— BRIEF —
Return every line from the records below that has the word "cloud".

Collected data
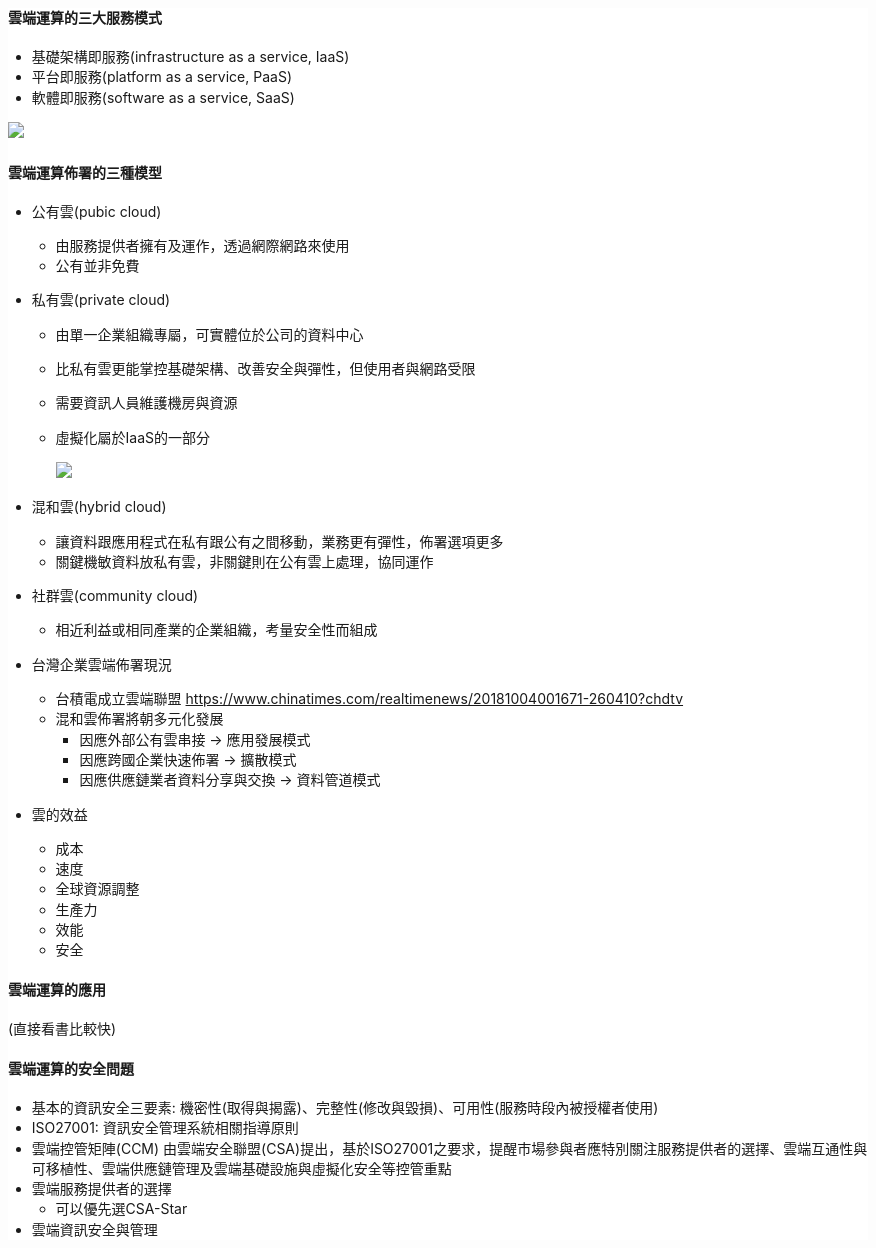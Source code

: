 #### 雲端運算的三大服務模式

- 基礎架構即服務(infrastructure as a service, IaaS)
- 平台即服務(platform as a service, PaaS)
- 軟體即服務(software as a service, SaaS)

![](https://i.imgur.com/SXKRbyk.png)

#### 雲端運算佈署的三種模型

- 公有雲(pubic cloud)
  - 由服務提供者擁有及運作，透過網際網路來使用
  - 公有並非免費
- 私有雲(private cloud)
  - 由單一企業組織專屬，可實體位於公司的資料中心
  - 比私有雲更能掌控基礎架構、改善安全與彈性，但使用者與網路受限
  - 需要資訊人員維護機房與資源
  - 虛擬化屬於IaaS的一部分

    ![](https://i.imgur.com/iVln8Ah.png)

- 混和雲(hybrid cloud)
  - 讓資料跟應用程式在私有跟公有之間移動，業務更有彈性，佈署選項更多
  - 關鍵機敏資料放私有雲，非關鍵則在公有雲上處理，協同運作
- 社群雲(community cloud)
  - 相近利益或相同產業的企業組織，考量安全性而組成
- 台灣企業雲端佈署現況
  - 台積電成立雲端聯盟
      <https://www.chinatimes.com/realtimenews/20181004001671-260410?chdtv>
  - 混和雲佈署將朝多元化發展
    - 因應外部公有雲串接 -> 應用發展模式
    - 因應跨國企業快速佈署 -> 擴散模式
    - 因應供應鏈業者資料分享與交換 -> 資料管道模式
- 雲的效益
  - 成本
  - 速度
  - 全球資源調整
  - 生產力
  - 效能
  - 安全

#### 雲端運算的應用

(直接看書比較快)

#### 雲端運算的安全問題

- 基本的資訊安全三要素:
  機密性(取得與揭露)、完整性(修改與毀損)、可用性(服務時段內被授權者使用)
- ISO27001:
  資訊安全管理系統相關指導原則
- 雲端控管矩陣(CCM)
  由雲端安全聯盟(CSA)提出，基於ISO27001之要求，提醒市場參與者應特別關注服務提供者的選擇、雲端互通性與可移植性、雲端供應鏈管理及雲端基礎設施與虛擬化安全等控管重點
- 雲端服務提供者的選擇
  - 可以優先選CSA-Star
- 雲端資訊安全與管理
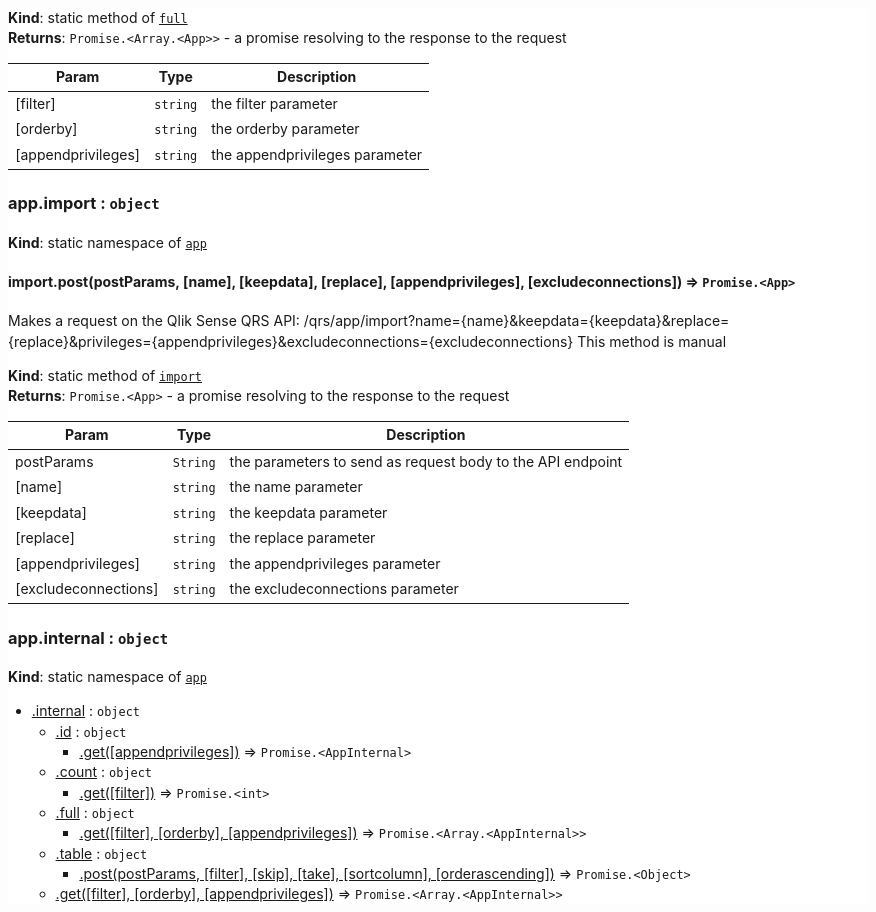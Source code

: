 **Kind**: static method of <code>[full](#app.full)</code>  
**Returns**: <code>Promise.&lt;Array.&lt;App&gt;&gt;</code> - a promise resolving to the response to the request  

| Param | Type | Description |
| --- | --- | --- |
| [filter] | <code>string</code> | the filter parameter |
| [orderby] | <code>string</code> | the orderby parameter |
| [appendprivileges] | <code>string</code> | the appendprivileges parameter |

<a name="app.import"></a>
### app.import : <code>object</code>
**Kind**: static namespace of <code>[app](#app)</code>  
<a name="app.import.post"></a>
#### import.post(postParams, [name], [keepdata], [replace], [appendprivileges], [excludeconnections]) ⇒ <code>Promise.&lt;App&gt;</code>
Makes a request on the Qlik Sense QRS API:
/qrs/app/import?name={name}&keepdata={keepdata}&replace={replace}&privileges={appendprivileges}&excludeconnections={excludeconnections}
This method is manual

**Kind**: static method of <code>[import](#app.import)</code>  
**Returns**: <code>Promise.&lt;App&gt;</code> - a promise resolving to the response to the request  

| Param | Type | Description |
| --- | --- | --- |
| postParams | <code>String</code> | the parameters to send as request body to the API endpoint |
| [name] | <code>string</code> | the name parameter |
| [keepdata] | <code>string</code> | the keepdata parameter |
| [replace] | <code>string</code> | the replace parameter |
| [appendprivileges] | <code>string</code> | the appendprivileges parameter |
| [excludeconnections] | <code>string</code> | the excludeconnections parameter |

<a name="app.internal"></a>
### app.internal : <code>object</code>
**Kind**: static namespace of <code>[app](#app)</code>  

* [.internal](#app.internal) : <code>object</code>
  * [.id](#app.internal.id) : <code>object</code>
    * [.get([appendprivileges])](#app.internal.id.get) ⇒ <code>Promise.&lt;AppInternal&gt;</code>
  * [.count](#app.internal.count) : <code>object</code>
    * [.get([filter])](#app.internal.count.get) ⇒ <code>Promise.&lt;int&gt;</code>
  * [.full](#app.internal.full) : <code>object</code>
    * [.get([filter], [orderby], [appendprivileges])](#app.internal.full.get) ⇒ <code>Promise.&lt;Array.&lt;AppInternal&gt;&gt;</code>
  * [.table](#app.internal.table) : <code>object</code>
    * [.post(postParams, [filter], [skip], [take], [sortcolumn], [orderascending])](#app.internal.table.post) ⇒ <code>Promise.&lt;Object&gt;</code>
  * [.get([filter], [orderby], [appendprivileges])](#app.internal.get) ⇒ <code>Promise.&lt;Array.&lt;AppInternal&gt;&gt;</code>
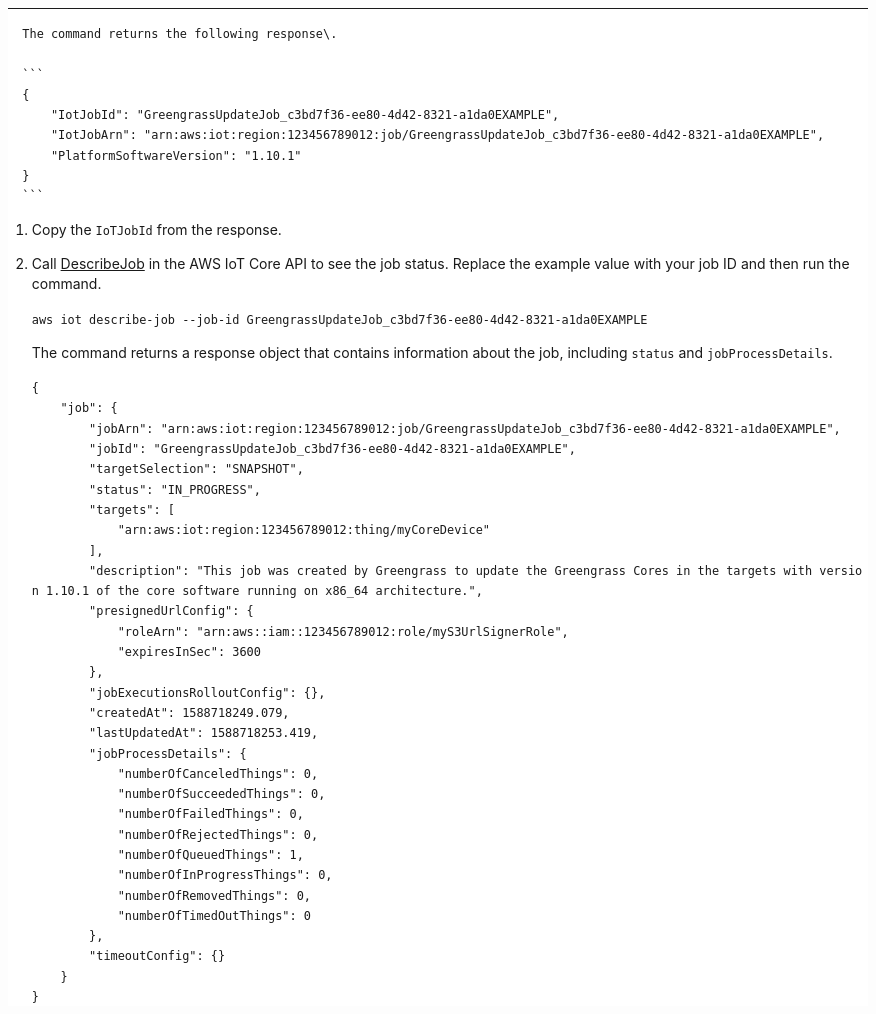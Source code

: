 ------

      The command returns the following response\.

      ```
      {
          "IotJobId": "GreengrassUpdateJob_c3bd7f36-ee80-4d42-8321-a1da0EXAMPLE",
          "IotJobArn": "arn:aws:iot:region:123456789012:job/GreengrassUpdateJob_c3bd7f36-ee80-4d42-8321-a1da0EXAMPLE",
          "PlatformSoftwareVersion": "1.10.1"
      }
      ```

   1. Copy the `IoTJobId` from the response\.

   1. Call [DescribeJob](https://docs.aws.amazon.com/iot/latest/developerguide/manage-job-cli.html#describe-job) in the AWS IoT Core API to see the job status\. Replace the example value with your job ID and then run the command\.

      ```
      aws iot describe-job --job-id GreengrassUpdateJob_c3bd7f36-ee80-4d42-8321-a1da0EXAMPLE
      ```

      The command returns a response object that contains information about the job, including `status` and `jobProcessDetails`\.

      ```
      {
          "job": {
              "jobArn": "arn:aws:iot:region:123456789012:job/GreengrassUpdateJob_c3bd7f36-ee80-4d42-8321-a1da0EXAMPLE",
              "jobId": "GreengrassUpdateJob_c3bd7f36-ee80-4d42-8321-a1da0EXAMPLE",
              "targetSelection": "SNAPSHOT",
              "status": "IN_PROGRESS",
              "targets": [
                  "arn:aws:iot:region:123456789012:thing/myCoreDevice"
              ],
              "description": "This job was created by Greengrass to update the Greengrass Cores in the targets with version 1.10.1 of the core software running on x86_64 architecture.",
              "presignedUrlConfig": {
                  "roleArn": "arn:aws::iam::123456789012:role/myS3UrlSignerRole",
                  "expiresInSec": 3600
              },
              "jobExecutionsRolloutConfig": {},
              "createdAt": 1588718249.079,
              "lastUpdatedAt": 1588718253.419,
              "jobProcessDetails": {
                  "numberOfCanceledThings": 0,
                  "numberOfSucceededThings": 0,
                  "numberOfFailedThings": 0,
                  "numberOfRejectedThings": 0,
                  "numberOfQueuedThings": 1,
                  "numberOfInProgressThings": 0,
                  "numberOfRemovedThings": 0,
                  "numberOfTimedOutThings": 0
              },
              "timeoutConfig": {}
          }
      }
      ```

— TASK RESPONSE —
- 公有雲(pubic cloud)
- 私有雲(private cloud)
- 混和雲(hybrid cloud)
- 社群雲(community cloud)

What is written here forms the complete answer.